- Promotional poster
- Traditional Chinese: 好久不見
- Simplified Chinese: 好久不见
- Literal meaning: "Haven't seen you for a long time"
- Hanyu Pinyin: Hǎo jiǔ bù jiàn
- Directed by: Nelson Yeo
- Screenplay by: Nelson Yeo
- Produced by: Tan Si En; Sophia Sim;
- Starring: Doreen Toh; Peter Yu; Kelvin Ho;
- Cinematography: Lincoln Yeo
- Edited by: Armiliah Aripin
- Production company: Momo Film;
- Release date: 5 August 2023 (Locarno);
- Running time: 77 minutes
- Country: Singapore;
- Languages: Mandarin; English; Singlish;

= Dreaming & Dying =

2023 Singaporean film

Dreaming & Dying (好久不見) is a 2023 Singaporean experimental fantasy drama film directed by Nelson Yeo.
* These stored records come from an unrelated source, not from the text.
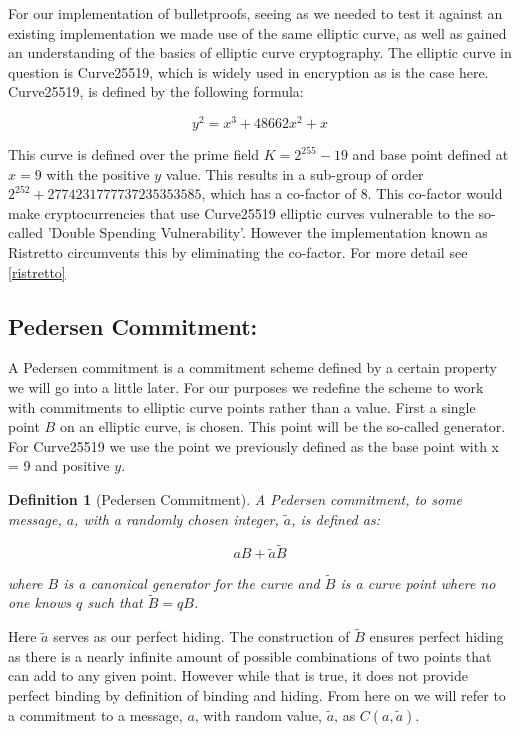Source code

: \documentclass{article}
\newtheorem{definition}{Definition}[section]
\newcommand{\blind}[1]{\widetilde{#1}}
\newcommand{\tB}{\widetilde{B}}
\newcommand{\ba}{\widetilde{a}}
\begin{document}
For our implementation of bulletproofs, seeing as we needed to test it
against an existing implementation we made use of the same elliptic
curve, as well as gained an understanding of the basics of elliptic
curve cryptography. The elliptic curve in question is Curve25519, which
is widely used in encryption as is the case here. Curve25519, is defined by the following formula:

$$y^2 = x^3 + 48662x^2 + x$$

This curve is defined over the prime field $K = 2^{255} - 19$ and base
point defined at $x = 9$ with the positive $y$ value. This results in a
sub-group of order $2^{252} + 2774231777737235353585$, which has a
co-factor of $8$. This co-factor would make cryptocurrencies that use
Curve25519 elliptic curves vulnerable to the so-called 'Double Spending
Vulnerability'. However the implementation known as Ristretto circumvents
this by eliminating the co-factor. For more detail see \ref{ristretto}

\subsection{Pedersen Commitment:}

A Pedersen commitment is a commitment scheme defined by a certain
property we will go into a little later. For our purposes we redefine
the scheme to work with commitments to elliptic curve points rather than
a value. First a single point $B$ on an elliptic curve, is chosen. This point will be the so-called generator. For
Curve25519 we use the point we previously defined as the base point with x =
9 and positive $y$.

\begin{definition}[Pedersen Commitment]
	A Pedersen commitment, to some message, $a$, with a randomly chosen
	integer, $\ba$, is defined as:

	$$aB + \ba\blind{B}$$

	where $B$ is a canonical generator for the curve and $\tB$
	is a curve point where no one knows $q$ such that $\tB = qB$.
\end{definition}

Here $\widetilde{a}$ serves as our perfect hiding. The construction of $\tB$ ensures perfect hiding as there is a nearly infinite
amount of possible combinations of two points that can add to any given
point. However while that is true, it does not provide perfect binding by
definition of binding and hiding. From here on we will refer to a
commitment to a message, $a$, with random value, $\widetilde{a}$, as $C(a,\widetilde{a})$.
\end{document}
The debut feature of Yeo, the film revolves around three middle-aged friends who are meeting for the first time in years and things take a turn when something from their past resurfaces.

The film premiered at the Locarno Film Festival in August 2023, where it won the Golden Leopard – Filmmakers of the Present and Swatch First Feature Award.

==Cast==
- Doreen Toh
- Peter Yu
- Kelvin Ho

==Production==
The English title Dreaming and Dying derives from a Chinese idiom zuì shēng mèng sǐ (醉生梦死), which means leading a befuddled life as if drunk or in a dream.

The film was entirely shot in Singapore.